Exercise details:
Lines before the one containing "# rank-theory-advance" are to be skipped; reproduce that line and the rest of the records below exactly.
BEGIN Data records
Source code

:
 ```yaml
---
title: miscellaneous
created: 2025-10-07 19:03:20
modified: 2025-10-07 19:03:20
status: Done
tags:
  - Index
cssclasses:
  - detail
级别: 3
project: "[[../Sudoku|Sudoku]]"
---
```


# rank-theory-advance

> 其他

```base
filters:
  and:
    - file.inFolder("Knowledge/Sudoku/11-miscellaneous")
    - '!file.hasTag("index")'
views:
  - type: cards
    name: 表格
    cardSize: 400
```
END Data records
Task answer:
# rank-theory-advance

> 其他

```base
filters:
  and:
    - file.inFolder("Knowledge/Sudoku/11-miscellaneous")
    - '!file.hasTag("index")'
views:
  - type: cards
    name: 表格
    cardSize: 400
```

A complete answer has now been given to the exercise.